The task:
Retyping each entry exactly is the whole task.

━━━ Input data ━━━

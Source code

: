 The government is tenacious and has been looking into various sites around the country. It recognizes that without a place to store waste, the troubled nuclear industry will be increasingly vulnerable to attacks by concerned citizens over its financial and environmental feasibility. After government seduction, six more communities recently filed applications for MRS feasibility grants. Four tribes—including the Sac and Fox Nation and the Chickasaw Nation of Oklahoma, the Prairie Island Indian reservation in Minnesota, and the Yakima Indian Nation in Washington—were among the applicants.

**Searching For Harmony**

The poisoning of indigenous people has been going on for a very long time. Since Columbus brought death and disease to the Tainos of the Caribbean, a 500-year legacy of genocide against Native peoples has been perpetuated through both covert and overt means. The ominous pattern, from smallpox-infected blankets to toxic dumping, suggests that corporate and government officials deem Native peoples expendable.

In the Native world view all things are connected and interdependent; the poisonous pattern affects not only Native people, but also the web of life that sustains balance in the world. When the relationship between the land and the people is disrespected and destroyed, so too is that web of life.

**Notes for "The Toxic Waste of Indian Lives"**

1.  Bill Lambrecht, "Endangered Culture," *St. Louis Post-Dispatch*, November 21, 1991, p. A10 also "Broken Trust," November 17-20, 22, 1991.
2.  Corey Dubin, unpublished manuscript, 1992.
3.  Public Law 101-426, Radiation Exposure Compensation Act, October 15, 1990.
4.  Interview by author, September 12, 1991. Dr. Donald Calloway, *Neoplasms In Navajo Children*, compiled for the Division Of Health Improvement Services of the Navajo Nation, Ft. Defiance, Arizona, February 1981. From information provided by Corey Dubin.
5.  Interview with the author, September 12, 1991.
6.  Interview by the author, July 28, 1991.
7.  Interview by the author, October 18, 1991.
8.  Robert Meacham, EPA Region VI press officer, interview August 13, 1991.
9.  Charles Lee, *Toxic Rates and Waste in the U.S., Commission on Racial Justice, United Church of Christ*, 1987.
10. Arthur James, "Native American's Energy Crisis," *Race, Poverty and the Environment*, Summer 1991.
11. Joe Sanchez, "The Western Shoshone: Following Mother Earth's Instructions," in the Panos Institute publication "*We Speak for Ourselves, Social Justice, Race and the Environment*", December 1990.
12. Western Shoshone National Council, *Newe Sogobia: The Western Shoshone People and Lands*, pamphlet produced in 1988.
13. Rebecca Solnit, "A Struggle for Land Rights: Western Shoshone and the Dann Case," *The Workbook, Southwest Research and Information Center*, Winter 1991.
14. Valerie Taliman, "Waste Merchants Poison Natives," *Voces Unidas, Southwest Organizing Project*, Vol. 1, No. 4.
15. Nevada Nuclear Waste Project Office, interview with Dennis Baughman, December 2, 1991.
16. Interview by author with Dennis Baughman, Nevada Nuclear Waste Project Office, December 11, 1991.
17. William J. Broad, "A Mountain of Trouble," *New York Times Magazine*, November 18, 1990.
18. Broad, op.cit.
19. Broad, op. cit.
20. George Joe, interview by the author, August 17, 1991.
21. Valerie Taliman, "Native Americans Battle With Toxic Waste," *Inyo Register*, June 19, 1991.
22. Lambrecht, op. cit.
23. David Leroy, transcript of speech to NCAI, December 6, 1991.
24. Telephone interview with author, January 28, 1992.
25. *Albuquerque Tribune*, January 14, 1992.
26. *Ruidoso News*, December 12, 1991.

━━━

Response to the task:
Source code

: The government is tenacious and has been looking into various sites around the country. It recognizes that without a place to store waste, the troubled nuclear industry will be increasingly vulnerable to attacks by concerned citizens over its financial and environmental feasibility. After government seduction, six more communities recently filed applications for MRS feasibility grants. Four tribes—including the Sac and Fox Nation and the Chickasaw Nation of Oklahoma, the Prairie Island Indian reservation in Minnesota, and the Yakima Indian Nation in Washington—were among the applicants.

**Searching For Harmony**

The poisoning of indigenous people has been going on for a very long time. Since Columbus brought death and disease to the Tainos of the Caribbean, a 500-year legacy of genocide against Native peoples has been perpetuated through both covert and overt means. The ominous pattern, from smallpox-infected blankets to toxic dumping, suggests that corporate and government officials deem Native peoples expendable.

In the Native world view all things are connected and interdependent; the poisonous pattern affects not only Native people, but also the web of life that sustains balance in the world. When the relationship between the land and the people is disrespected and destroyed, so too is that web of life.

**Notes for "The Toxic Waste of Indian Lives"**

1.  Bill Lambrecht, "Endangered Culture," *St. Louis Post-Dispatch*, November 21, 1991, p. A10 also "Broken Trust," November 17-20, 22, 1991.
2.  Corey Dubin, unpublished manuscript, 1992.
3.  Public Law 101-426, Radiation Exposure Compensation Act, October 15, 1990.
4.  Interview by author, September 12, 1991. Dr. Donald Calloway, *Neoplasms In Navajo Children*, compiled for the Division Of Health Improvement Services of the Navajo Nation, Ft. Defiance, Arizona, February 1981. From information provided by Corey Dubin.
5.  Interview with the author, September 12, 1991.
6.  Interview by the author, July 28, 1991.
7.  Interview by the author, October 18, 1991.
8.  Robert Meacham, EPA Region VI press officer, interview August 13, 1991.
9.  Charles Lee, *Toxic Rates and Waste in the U.S., Commission on Racial Justice, United Church of Christ*, 1987.
10. Arthur James, "Native American's Energy Crisis," *Race, Poverty and the Environment*, Summer 1991.
11. Joe Sanchez, "The Western Shoshone: Following Mother Earth's Instructions," in the Panos Institute publication "*We Speak for Ourselves, Social Justice, Race and the Environment*", December 1990.
12. Western Shoshone National Council, *Newe Sogobia: The Western Shoshone People and Lands*, pamphlet produced in 1988.
13. Rebecca Solnit, "A Struggle for Land Rights: Western Shoshone and the Dann Case," *The Workbook, Southwest Research and Information Center*, Winter 1991.
14. Valerie Taliman, "Waste Merchants Poison Natives," *Voces Unidas, Southwest Organizing Project*, Vol. 1, No. 4.
15. Nevada Nuclear Waste Project Office, interview with Dennis Baughman, December 2, 1991.
16. Interview by author with Dennis Baughman, Nevada Nuclear Waste Project Office, December 11, 1991.
17. William J. Broad, "A Mountain of Trouble," *New York Times Magazine*, November 18, 1990.
18. Broad, op.cit.
19. Broad, op. cit.
20. George Joe, interview by the author, August 17, 1991.
21. Valerie Taliman, "Native Americans Battle With Toxic Waste," *Inyo Register*, June 19, 1991.
22. Lambrecht, op. cit.
23. David Leroy, transcript of speech to NCAI, December 6, 1991.
24. Telephone interview with author, January 28, 1992.
25. *Albuquerque Tribune*, January 14, 1992.
26. *Ruidoso News*, December 12, 1991.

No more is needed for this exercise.